W3-K.4 14:30 Warmer is healthier: Effects on mortality rates of changes in average fine particulate matter (PM2.5) concentrations and temperatures in 100 U.S. cities. Cox LA*; Cox Associates and University of Colorado email@example.com|
Abstract: Important recent studies have projected that reducing particulate pollution would substantially reduce average daily mortality rates and prolong lives, especially among the elderly (age greater than 75). These risk reduction benefits are projected by statistical models of significant positive associations between levels of fine particulate matter (PM2.5) levels and daily mortality rates. We examine the empirical correspondence between changes in average PM2.5 levels and temperatures from 1999 and 2000, and changes in average daily mortality rates, in each of 100 U.S. cities in the National Mortality and Morbidity Air Pollution Study (NMMAPS) data base, which has extensive PM2.5, temperature, and mortality data for those two years. Increases in average daily temperatures appear to significantly reduce average daily mortality rates, as expected from previous research. Unexpectedly, reductions in PM2.5 do not appear to cause any reductions in mortality rates.

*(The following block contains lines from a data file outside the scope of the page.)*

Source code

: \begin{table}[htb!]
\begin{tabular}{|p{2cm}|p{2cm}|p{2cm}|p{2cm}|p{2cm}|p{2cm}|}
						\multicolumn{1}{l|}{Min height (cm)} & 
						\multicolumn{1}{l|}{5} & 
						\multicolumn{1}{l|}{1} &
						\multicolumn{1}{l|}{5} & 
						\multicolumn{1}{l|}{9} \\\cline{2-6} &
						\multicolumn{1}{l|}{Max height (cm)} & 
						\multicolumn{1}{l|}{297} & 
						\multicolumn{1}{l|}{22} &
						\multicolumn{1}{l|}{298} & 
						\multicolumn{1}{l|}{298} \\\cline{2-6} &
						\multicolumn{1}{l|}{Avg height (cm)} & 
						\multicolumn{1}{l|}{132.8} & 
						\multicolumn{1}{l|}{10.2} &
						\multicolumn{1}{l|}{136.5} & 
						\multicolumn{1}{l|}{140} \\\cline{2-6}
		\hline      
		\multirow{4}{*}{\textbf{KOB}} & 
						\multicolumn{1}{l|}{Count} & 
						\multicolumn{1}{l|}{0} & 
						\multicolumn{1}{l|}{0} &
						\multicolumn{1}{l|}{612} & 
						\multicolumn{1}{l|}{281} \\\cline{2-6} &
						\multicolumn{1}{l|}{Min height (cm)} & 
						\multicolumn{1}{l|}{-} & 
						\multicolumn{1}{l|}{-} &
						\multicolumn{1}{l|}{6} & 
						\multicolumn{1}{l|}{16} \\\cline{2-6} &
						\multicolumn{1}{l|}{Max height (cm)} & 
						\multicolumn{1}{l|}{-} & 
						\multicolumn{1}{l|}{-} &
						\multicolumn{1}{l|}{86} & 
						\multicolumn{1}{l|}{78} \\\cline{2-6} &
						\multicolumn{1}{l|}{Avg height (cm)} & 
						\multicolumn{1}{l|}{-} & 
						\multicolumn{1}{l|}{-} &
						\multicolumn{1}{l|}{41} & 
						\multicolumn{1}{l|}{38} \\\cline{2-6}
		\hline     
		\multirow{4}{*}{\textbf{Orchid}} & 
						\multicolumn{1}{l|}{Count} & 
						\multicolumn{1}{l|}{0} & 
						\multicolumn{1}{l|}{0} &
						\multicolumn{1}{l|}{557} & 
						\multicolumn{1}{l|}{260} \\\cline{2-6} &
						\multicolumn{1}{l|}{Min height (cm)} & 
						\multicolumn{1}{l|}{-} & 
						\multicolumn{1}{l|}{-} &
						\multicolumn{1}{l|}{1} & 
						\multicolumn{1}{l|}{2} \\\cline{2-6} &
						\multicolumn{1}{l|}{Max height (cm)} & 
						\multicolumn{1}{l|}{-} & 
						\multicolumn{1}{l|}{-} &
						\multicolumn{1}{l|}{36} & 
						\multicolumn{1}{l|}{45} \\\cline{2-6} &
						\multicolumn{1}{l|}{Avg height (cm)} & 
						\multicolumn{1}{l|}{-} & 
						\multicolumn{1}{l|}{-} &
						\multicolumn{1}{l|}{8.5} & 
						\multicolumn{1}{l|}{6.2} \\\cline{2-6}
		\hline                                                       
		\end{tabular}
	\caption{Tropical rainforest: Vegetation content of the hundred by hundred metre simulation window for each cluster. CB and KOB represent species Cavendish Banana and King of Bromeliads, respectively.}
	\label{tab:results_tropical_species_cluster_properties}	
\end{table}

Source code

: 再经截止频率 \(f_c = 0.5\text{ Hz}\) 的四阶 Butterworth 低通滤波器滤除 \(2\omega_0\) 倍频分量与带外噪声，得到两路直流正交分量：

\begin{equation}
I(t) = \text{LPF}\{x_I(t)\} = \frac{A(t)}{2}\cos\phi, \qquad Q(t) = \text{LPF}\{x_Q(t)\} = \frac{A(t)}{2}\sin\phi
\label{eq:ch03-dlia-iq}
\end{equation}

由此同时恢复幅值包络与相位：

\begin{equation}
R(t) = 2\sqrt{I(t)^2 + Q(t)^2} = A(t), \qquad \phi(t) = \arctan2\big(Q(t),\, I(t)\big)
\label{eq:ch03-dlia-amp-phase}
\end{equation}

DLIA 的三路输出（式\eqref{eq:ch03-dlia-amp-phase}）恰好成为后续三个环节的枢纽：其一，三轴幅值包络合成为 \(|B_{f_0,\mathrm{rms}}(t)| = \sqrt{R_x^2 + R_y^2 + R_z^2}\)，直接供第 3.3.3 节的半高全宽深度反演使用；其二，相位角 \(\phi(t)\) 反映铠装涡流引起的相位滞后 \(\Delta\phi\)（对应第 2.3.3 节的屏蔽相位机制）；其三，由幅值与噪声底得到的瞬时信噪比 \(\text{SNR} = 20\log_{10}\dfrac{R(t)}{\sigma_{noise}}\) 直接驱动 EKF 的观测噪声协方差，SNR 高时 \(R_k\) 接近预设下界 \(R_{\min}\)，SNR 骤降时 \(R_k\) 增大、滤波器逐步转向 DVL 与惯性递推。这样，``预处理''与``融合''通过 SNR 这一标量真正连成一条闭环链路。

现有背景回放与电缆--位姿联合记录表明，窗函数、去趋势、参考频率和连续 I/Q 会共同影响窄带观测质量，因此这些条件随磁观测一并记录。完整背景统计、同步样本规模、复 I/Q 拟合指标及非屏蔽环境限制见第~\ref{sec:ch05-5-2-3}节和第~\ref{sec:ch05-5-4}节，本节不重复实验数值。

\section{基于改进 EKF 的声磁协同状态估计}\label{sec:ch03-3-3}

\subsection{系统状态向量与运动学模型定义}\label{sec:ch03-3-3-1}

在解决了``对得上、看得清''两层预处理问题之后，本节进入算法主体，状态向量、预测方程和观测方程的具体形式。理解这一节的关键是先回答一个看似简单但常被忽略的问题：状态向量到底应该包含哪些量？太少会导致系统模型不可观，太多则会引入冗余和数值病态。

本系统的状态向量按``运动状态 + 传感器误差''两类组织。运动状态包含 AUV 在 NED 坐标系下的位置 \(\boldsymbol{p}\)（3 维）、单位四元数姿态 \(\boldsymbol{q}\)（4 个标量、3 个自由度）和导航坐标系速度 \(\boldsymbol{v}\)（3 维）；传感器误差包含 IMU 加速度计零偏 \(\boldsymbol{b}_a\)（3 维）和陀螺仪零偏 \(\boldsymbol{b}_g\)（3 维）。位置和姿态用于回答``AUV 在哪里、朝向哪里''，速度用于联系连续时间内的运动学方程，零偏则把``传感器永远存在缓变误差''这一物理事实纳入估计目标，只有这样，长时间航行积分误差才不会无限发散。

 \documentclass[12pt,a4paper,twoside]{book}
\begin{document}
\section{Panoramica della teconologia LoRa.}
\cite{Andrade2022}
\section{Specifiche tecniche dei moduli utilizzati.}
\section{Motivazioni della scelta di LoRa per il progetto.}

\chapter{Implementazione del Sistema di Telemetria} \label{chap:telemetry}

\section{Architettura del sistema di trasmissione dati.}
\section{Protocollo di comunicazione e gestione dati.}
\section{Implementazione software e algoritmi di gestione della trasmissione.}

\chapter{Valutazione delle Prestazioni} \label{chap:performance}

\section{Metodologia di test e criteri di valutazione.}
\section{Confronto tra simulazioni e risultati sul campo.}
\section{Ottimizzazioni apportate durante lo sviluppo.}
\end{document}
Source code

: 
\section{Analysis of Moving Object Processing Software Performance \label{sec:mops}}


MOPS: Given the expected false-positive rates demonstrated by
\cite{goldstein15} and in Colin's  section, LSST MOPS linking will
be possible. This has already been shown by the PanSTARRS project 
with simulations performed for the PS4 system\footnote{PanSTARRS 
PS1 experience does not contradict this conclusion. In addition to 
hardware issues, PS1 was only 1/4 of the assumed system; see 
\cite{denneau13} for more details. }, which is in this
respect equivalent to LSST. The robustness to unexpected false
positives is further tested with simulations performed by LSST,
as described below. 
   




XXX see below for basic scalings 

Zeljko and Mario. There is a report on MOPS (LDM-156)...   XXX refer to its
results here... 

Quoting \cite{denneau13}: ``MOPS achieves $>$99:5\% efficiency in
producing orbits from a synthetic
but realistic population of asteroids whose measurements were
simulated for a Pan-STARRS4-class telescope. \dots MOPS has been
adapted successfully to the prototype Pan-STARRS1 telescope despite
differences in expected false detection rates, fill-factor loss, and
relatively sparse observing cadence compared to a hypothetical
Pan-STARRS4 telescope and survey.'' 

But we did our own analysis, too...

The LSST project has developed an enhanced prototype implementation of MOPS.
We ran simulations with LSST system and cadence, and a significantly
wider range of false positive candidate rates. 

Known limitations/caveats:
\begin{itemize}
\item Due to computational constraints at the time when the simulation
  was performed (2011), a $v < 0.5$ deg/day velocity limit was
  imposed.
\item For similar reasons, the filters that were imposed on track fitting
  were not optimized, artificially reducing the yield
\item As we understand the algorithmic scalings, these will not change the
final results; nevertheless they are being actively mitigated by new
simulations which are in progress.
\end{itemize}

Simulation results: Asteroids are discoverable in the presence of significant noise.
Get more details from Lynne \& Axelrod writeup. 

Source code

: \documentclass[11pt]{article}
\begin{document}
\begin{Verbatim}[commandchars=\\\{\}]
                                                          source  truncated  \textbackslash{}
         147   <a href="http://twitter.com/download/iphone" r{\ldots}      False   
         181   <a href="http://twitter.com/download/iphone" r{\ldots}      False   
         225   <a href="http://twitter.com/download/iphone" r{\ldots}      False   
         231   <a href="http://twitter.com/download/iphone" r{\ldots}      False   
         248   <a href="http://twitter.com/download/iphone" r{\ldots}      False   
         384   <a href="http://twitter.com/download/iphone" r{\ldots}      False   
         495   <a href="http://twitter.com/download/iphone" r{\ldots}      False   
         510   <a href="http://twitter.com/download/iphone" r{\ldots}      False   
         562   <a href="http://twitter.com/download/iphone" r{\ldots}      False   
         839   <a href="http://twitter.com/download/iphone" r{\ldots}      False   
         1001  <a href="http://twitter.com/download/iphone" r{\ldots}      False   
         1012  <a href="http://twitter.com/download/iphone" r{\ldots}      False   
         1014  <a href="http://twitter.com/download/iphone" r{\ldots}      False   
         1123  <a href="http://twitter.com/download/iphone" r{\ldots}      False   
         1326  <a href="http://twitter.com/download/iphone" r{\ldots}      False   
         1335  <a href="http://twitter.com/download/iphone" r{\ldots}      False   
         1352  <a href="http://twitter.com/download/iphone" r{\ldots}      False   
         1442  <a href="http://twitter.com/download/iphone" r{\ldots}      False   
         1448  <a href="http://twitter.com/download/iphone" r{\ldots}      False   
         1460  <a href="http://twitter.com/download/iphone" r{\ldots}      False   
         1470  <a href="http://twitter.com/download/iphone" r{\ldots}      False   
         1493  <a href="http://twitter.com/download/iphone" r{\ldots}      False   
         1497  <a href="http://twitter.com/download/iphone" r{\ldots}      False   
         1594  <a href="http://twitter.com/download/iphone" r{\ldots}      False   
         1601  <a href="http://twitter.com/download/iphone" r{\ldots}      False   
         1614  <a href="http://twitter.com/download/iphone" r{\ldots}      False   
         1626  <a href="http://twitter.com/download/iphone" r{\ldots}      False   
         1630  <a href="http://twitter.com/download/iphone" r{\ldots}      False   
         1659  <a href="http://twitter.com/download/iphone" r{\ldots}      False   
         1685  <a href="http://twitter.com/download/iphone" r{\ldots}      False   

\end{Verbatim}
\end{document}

PM2.5 and mortality rates are both elevated on cold winter days, creating a significant positive statistical relation between their levels, but we find no evidence that reductions in PM2.5 concentrations cause reductions in mortality rates. For risk analysts and policy makers, it is crucial to use causal relations, rather than statistical associations, to project the changes in human health risks that are likely to be caused by interventions such as reductions in particulate air pollution or temperatures.